Zook yesterday morning was one of three men answering the phones at the Gordonville Fire Company, near Paradise, where a Harvest Aid hotline had been set up.

All three were on the phone at once, often talking in Pennsylvania Dutch, a German dialect used by the Amish and other Plain People.

Hoover, who described himself as a "horse-and-buggy Old Order Mennonite," said word was being sent all over the East that operators of mechanical choppers were needed in Lancaster County.

The hotline opened Monday. By yesterday, the operators had hoped to have several chopper operators coming in from Maryland, where the late-season crop of silage corn - used as animal feed - is almost all in. However, it looked as if the Maryland operators might be delayed a day or two.

About one-fourth of the estimated 2,000 Amish farms are in such bad shape that they need machine harvesting.

Non-Amish farmers in Lancaster County typically hire chopper operators, often known as custom harvesters, to clear their fields. Owning such a machine is expensive. They can cost $200,000 apiece.

The trouble for the Amish is that local chopper operators had to finish their work for regular clients before they could turn to emergency needs.

Yesterday, on an Amish farm near Georgetown, several miles south of the Route 30 tourist strip, a single chopper was keeping three wagons busy going back and forth to the silo.

The Amish method is to have several men and boys walking beside the corn binder tie cut stalks into bundles of 10 or 12, then throw them into the wagon. They later are ground up.

A mechanical chopper cuts and grinds in one motion.

"What would take three to five days using the traditional method could be done in six hours - these big machines move a lot of stuff real fast," said Leon Ressler, director of Penn State Cooperative Extension in Lancaster.

On the farm near Georgetown, a neighbor stood admiring the chopper's work.
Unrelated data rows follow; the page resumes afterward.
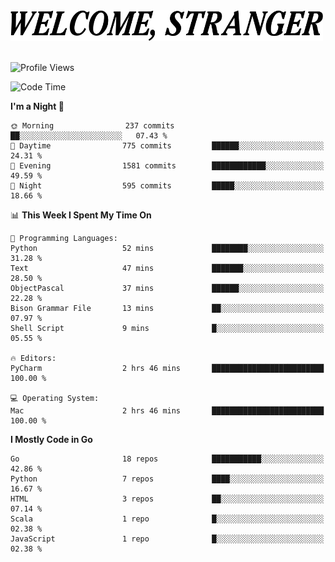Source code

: <div>
  <picture>
    <source media="(prefers-color-scheme: dark)" srcset="./headers/welcome_white.png">
    <img alt="WELCOME, STRANGER" src="./headers/welcome.png" width="500">
  </picture>
</div>

<br>

![Profile Views](https://komarev.com/ghpvc/?username=darleet&color=blue)

<!--START_SECTION:waka-->
![Code Time](http://img.shields.io/badge/Code%20Time-993%20hrs%2030%20mins-blue)

**I'm a Night 🦉** 

```text
🌞 Morning                237 commits         ██░░░░░░░░░░░░░░░░░░░░░░░   07.43 % 
🌆 Daytime                775 commits         ██████░░░░░░░░░░░░░░░░░░░   24.31 % 
🌃 Evening                1581 commits        ████████████░░░░░░░░░░░░░   49.59 % 
🌙 Night                  595 commits         █████░░░░░░░░░░░░░░░░░░░░   18.66 % 
```


📊 **This Week I Spent My Time On** 

```text
💬 Programming Languages: 
Python                   52 mins             ████████░░░░░░░░░░░░░░░░░   31.28 % 
Text                     47 mins             ███████░░░░░░░░░░░░░░░░░░   28.50 % 
ObjectPascal             37 mins             ██████░░░░░░░░░░░░░░░░░░░   22.28 % 
Bison Grammar File       13 mins             ██░░░░░░░░░░░░░░░░░░░░░░░   07.97 % 
Shell Script             9 mins              █░░░░░░░░░░░░░░░░░░░░░░░░   05.55 % 

🔥 Editors: 
PyCharm                  2 hrs 46 mins       █████████████████████████   100.00 % 

💻 Operating System: 
Mac                      2 hrs 46 mins       █████████████████████████   100.00 % 
```

**I Mostly Code in Go** 

```text
Go                       18 repos            ███████████░░░░░░░░░░░░░░   42.86 % 
Python                   7 repos             ████░░░░░░░░░░░░░░░░░░░░░   16.67 % 
HTML                     3 repos             ██░░░░░░░░░░░░░░░░░░░░░░░   07.14 % 
Scala                    1 repo              █░░░░░░░░░░░░░░░░░░░░░░░░   02.38 % 
JavaScript               1 repo              █░░░░░░░░░░░░░░░░░░░░░░░░   02.38 % 
```




<!--END_SECTION:waka-->
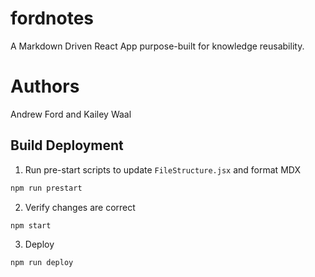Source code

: # fordnotes
A Markdown Driven React App purpose-built for knowledge reusability.

# Authors
Andrew Ford and Kailey Waal

## Build Deployment
1. Run pre-start scripts to update `FileStructure.jsx` and format MDX
```bash
npm run prestart
```

2. Verify changes are correct
```bash
npm start
```

3. Deploy
```bash
npm run deploy
```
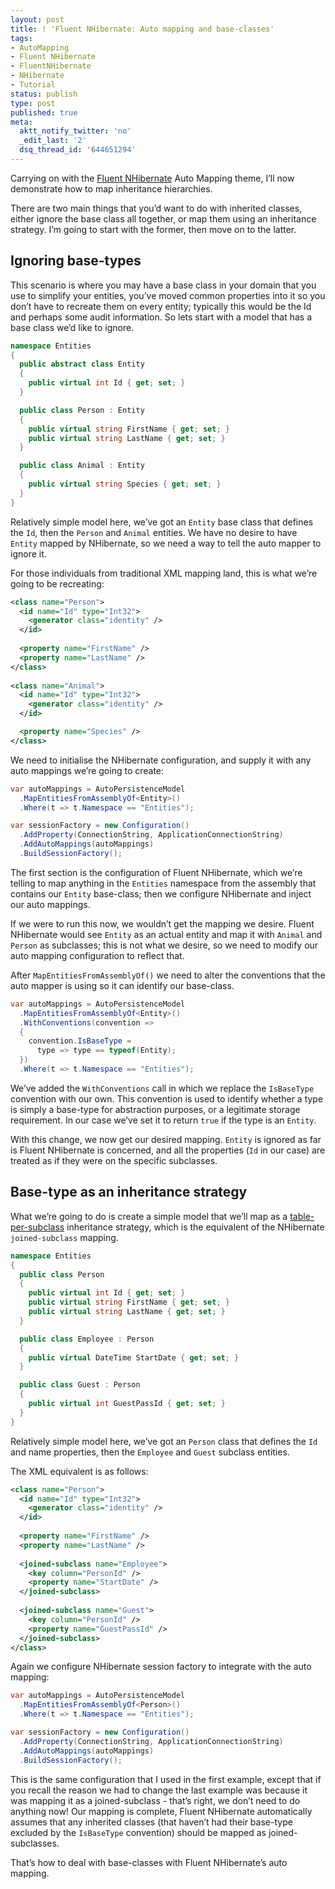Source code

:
```yaml
---
layout: post
title: ! 'Fluent NHibernate: Auto mapping and base-classes'
tags:
- AutoMapping
- Fluent NHibernate
- FluentNHibernate
- NHibernate
- Tutorial
status: publish
type: post
published: true
meta:
  aktt_notify_twitter: 'no'
  _edit_last: '2'
  dsq_thread_id: '644651294'
---
```

<p>Carrying on with the <a href='http://www.fluentnhibernate.org'>Fluent NHibernate</a> Auto Mapping theme, I&#8217;ll now demonstrate how to map inheritance hierarchies.</p>

<p>There are two main things that you&#8217;d want to do with inherited classes, either ignore the base class all together, or map them using an inheritance strategy. I&#8217;m going to start with the former, then move on to the latter.</p>

<h2 id='ignoring_basetypes'>Ignoring base-types</h2>

<p>This scenario is where you may have a base class in your domain that you use to simplify your entities, you&#8217;ve moved common properties into it so you don&#8217;t have to recreate them on every entity; typically this would be the Id and perhaps some audit information. So lets start with a model that has a base class we&#8217;d like to ignore.</p>

``` csharp
namespace Entities
{
  public abstract class Entity
  {
    public virtual int Id { get; set; }
  }

  public class Person : Entity
  {
    public virtual string FirstName { get; set; }
    public virtual string LastName { get; set; }
  }

  public class Animal : Entity
  {
    public virtual string Species { get; set; }
  }
}
```

<p>Relatively simple model here, we&#8217;ve got an <code>Entity</code> base class that defines the <code>Id</code>, then the <code>Person</code> and <code>Animal</code> entities. We have no desire to have <code>Entity</code> mapped by NHibernate, so we need a way to tell the auto mapper to ignore it.</p>

<p>For those individuals from traditional XML mapping land, this is what we&#8217;re going to be recreating:</p>

``` xml
<class name="Person">
  <id name="Id" type="Int32">
    <generator class="identity" />
  </id>
  
  <property name="FirstName" />
  <property name="LastName" />
</class>
    
<class name="Animal">
  <id name="Id" type="Int32">
    <generator class="identity" />
  </id>

  <property name="Species" />
</class>
```

<p>We need to initialise the NHibernate configuration, and supply it with any auto mappings we&#8217;re going to create:</p>

``` csharp
var autoMappings = AutoPersistenceModel  
  .MapEntitiesFromAssemblyOf<Entity>()  
  .Where(t => t.Namespace == "Entities");  

var sessionFactory = new Configuration()  
  .AddProperty(ConnectionString, ApplicationConnectionString)  
  .AddAutoMappings(autoMappings)  
  .BuildSessionFactory();
```

<p>The first section is the configuration of Fluent NHibernate, which we&#8217;re telling to map anything in the <code>Entities</code> namespace from the assembly that contains our <code>Entity</code> base-class; then we configure NHibernate and inject our auto mappings.</p>

<p>If we were to run this now, we wouldn&#8217;t get the mapping we desire. Fluent NHibernate would see <code>Entity</code> as an actual entity and map it with <code>Animal</code> and <code>Person</code> as subclasses; this is not what we desire, so we need to modify our auto mapping configuration to reflect that.</p>

<p>After <code>MapEntitiesFromAssemblyOf<Entity>()</code> we need to alter the conventions that the auto mapper is using so it can identify our base-class.</p>

``` csharp
var autoMappings = AutoPersistenceModel  
  .MapEntitiesFromAssemblyOf<Entity>()
  .WithConventions(convention =>
  {
    convention.IsBaseType =
      type => type == typeof(Entity);
  })
  .Where(t => t.Namespace == "Entities");
```

<p>We&#8217;ve added the <code>WithConventions</code> call in which we replace the <code>IsBaseType</code> convention with our own. This convention is used to identify whether a type is simply a base-type for abstraction purposes, or a legitimate storage requirement. In our case we&#8217;ve set it to return <code>true</code> if the type is an <code>Entity</code>.</p>

<p>With this change, we now get our desired mapping. <code>Entity</code> is ignored as far is Fluent NHibernate is concerned, and all the properties (<code>Id</code> in our case) are treated as if they were on the specific subclasses.</p>

<h2 id='basetype_as_an_inheritance_strategy'>Base-type as an inheritance strategy</h2>

<p>What we&#8217;re going to do is create a simple model that we&#8217;ll map as a <a href='http://www.hibernate.org/hib_docs/nhibernate/html/inheritance.html'>table-per-subclass</a> inheritance strategy, which is the equivalent of the NHibernate <code>joined-subclass</code> mapping.</p>

``` csharp
namespace Entities
{
  public class Person
  {
    public virtual int Id { get; set; }
    public virtual string FirstName { get; set; }
    public virtual string LastName { get; set; }
  }

  public class Employee : Person
  {
    public virtual DateTime StartDate { get; set; }
  }

  public class Guest : Person
  {
    public virtual int GuestPassId { get; set; }
  }
}
```

<p>Relatively simple model here, we&#8217;ve got an <code>Person</code> class that defines the <code>Id</code> and name properties, then the <code>Employee</code> and <code>Guest</code> subclass entities.</p>

<p>The XML equivalent is as follows:</p>

``` xml
<class name="Person">
  <id name="Id" type="Int32">
    <generator class="identity" />
  </id>
  
  <property name="FirstName" />
  <property name="LastName" />
  
  <joined-subclass name="Employee">
    <key column="PersonId" />
    <property name="StartDate" />
  </joined-subclass>
    
  <joined-subclass name="Guest">
    <key column="PersonId" />
    <property name="GuestPassId" />
  </joined-subclass>
</class>
```

<p>Again we configure NHibernate session factory to integrate with the auto mapping:</p>

``` csharp
var autoMappings = AutoPersistenceModel  
  .MapEntitiesFromAssemblyOf<Person>()  
  .Where(t => t.Namespace == "Entities");  

var sessionFactory = new Configuration()  
  .AddProperty(ConnectionString, ApplicationConnectionString)  
  .AddAutoMappings(autoMappings)  
  .BuildSessionFactory();
```

<p>This is the same configuration that I used in the first example, except that if you recall the reason we had to change the last example was because it was mapping it as a joined-subclass - that&#8217;s right, we don&#8217;t need to do anything now! Our mapping is complete, Fluent NHibernate automatically assumes that any inherited classes (that haven&#8217;t had their base-type excluded by the <code>IsBaseType</code> convention) should be mapped as joined-subclasses.</p>

<p>That&#8217;s how to deal with base-classes with Fluent NHibernate&#8217;s auto mapping.</p>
"Machines can go day and night," said the 25-year-old Amish man, who did not give his name. "Horses can't."

Hotline operators said chopper drivers were charging $250 per hour on average. Hoover said they were not gouging.

Individual farmers are likely to pay the tab, Ressler said. But if they can't afford it, he said, "the Amish community will make sure the bill gets paid."

Apparently, not everyone approved of the bishops' decision to permit the newfangled ways, even in an emergency, Zook said.

"Some didn't, but I'd say the majority went with it," he said.

Another Amish man, Elmer Esh, said that, if possible, worldliness was to be avoided.

"The Bible tells us [that] we are to be a people set apart from the world," he said. "If you allow machines, the crop gets bigger, the barn gets bigger... . Where does it stop?"